Start of Block
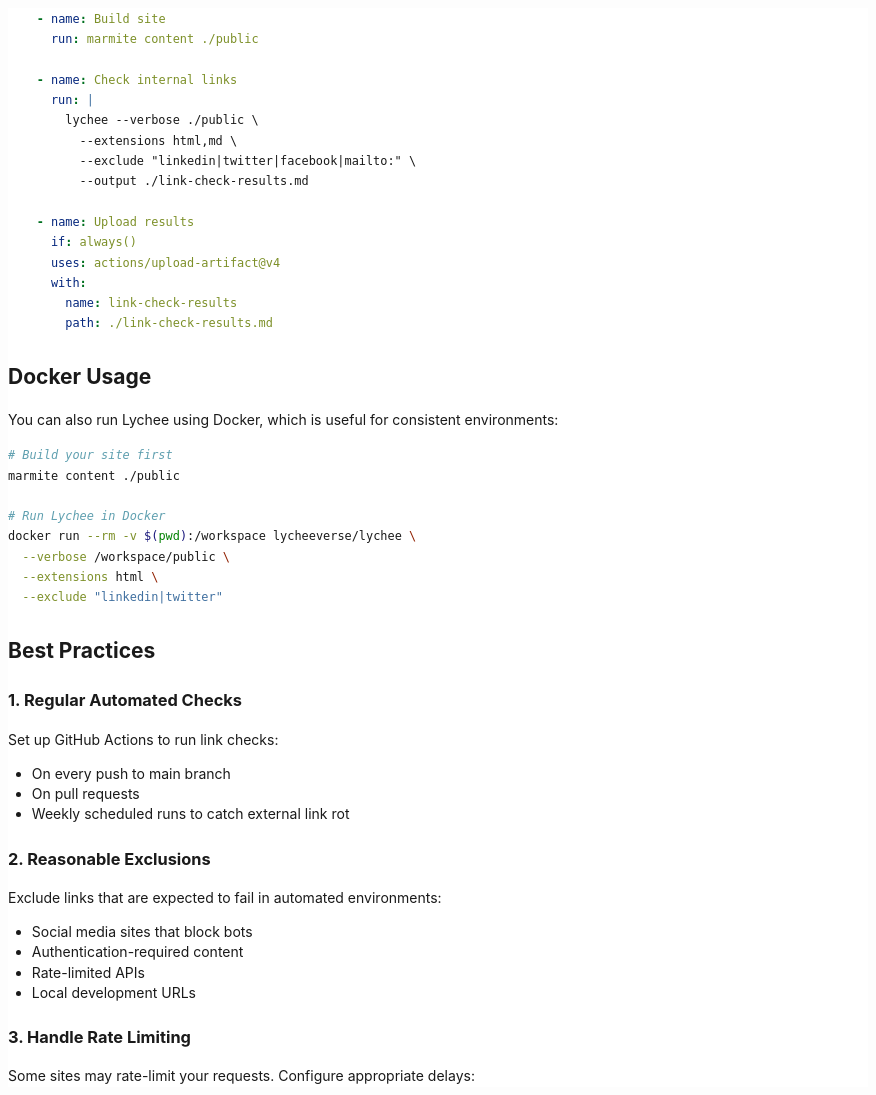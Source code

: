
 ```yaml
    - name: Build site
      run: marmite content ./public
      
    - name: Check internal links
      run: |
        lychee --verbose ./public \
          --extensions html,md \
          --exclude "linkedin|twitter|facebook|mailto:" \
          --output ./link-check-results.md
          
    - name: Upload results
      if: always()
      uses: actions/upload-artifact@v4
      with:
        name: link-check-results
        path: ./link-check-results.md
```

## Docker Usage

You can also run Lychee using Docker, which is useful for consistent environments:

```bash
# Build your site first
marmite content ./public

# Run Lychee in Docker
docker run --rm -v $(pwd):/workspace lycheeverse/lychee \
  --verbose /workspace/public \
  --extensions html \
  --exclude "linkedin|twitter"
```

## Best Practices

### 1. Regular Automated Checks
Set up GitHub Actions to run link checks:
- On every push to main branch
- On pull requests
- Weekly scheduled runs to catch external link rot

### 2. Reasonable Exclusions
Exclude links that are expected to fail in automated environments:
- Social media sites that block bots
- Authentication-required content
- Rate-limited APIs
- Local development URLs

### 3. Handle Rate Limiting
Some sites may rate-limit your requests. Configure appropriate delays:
End of Block
Start of Block
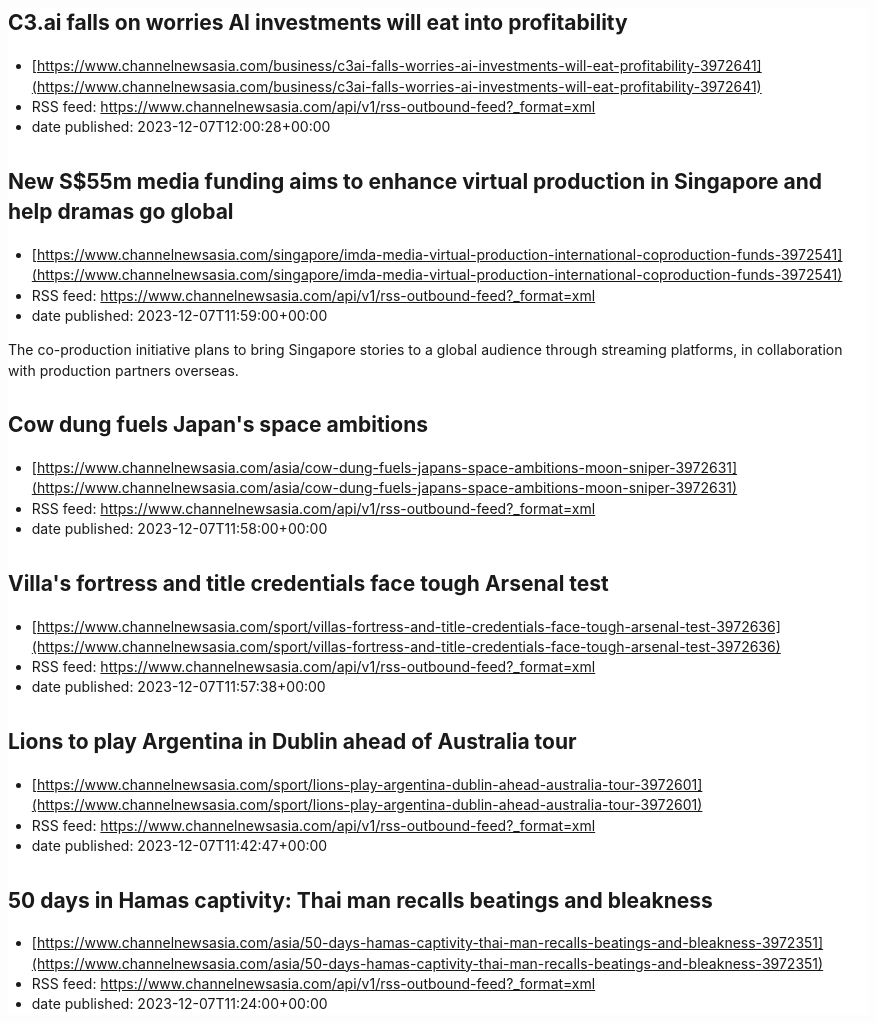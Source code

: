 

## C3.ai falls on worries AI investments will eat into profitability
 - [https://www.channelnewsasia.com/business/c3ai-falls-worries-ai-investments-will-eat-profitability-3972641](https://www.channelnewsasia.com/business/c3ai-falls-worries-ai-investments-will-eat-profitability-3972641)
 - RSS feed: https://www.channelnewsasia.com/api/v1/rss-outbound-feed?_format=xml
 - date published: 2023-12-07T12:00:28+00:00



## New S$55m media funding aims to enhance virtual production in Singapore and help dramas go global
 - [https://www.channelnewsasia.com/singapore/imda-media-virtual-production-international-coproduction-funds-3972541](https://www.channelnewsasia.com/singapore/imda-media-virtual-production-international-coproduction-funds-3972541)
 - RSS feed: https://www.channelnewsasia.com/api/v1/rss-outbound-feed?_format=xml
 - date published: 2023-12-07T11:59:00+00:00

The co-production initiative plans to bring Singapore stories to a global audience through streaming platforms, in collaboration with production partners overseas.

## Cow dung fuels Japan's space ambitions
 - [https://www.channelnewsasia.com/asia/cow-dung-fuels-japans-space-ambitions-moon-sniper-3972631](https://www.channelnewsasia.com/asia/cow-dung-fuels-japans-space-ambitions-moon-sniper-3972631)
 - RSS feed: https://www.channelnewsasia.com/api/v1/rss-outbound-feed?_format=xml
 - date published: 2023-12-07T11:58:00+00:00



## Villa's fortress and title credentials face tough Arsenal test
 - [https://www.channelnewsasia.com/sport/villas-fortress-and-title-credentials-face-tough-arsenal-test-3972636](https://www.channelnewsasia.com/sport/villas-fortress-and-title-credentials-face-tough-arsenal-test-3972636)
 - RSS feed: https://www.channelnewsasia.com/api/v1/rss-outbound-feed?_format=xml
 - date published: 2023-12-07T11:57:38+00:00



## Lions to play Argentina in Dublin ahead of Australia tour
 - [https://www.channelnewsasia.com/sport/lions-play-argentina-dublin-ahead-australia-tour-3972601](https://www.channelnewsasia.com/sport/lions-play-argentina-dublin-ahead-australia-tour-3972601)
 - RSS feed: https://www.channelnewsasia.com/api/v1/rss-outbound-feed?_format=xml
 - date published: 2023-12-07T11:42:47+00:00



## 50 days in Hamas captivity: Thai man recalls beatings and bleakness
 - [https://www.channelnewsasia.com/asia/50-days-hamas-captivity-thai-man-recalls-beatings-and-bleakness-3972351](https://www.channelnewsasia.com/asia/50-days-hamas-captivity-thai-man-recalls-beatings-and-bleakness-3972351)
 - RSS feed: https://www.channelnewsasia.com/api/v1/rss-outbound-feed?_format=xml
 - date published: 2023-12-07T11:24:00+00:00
End of Block
Start of Block
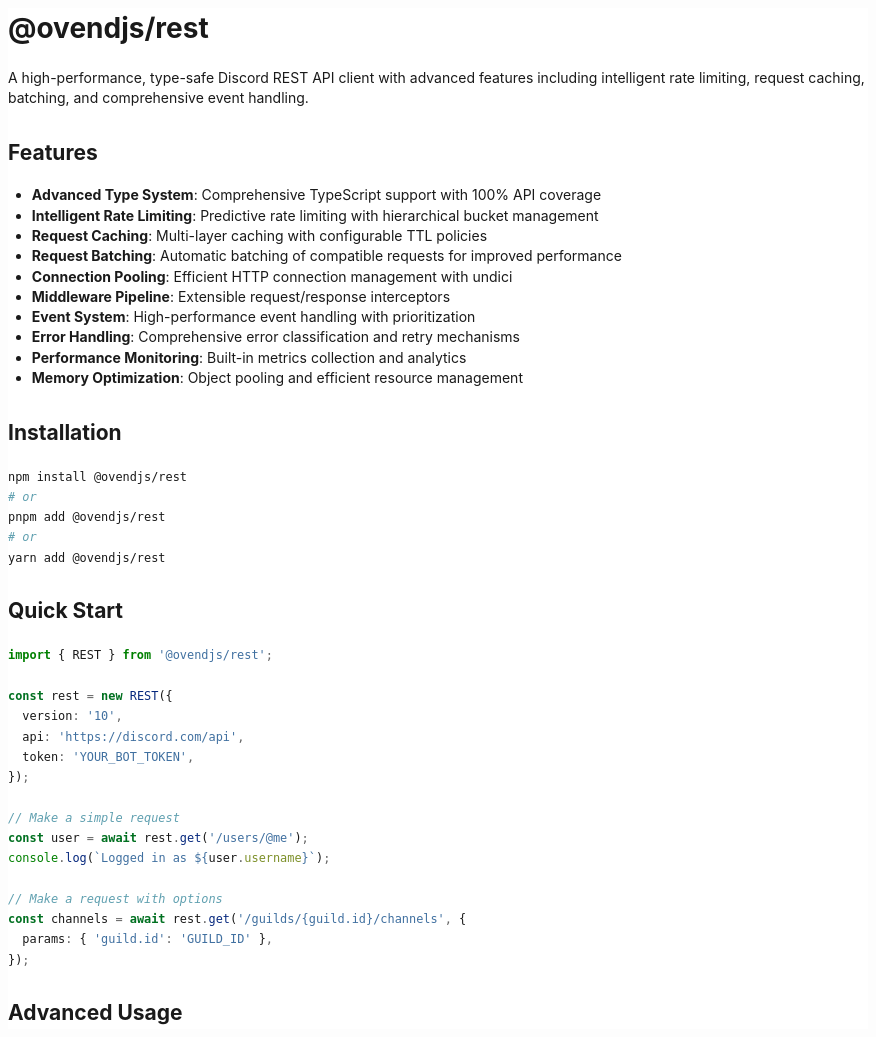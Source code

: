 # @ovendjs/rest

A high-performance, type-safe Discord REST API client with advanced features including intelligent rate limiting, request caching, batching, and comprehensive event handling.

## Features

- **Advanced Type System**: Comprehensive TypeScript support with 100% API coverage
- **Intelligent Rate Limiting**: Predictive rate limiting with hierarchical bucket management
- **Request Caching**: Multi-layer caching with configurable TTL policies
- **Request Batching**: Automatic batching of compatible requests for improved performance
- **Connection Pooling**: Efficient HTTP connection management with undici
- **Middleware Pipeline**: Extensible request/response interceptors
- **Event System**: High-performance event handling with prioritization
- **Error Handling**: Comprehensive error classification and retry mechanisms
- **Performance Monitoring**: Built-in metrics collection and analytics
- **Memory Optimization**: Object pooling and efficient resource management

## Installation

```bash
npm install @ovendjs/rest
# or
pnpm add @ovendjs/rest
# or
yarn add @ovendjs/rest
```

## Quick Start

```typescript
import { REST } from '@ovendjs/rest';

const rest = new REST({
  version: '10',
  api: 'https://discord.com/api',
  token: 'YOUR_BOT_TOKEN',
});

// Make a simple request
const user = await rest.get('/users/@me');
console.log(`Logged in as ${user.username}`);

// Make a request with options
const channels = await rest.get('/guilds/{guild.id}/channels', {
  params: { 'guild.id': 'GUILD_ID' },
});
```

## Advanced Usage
End of Block
- WORK TO COMPLETE -
In the entries above, one line contains "- **Request Batching**: Automatic" and another contains "- **Event System**: High-performance". Reproduce exactly those two lines and the lines between them, nothing else.

- WORKED SOLUTION -
- **Request Batching**: Automatic batching of compatible requests for improved performance
- **Connection Pooling**: Efficient HTTP connection management with undici
- **Middleware Pipeline**: Extensible request/response interceptors
- **Event System**: High-performance event handling with prioritization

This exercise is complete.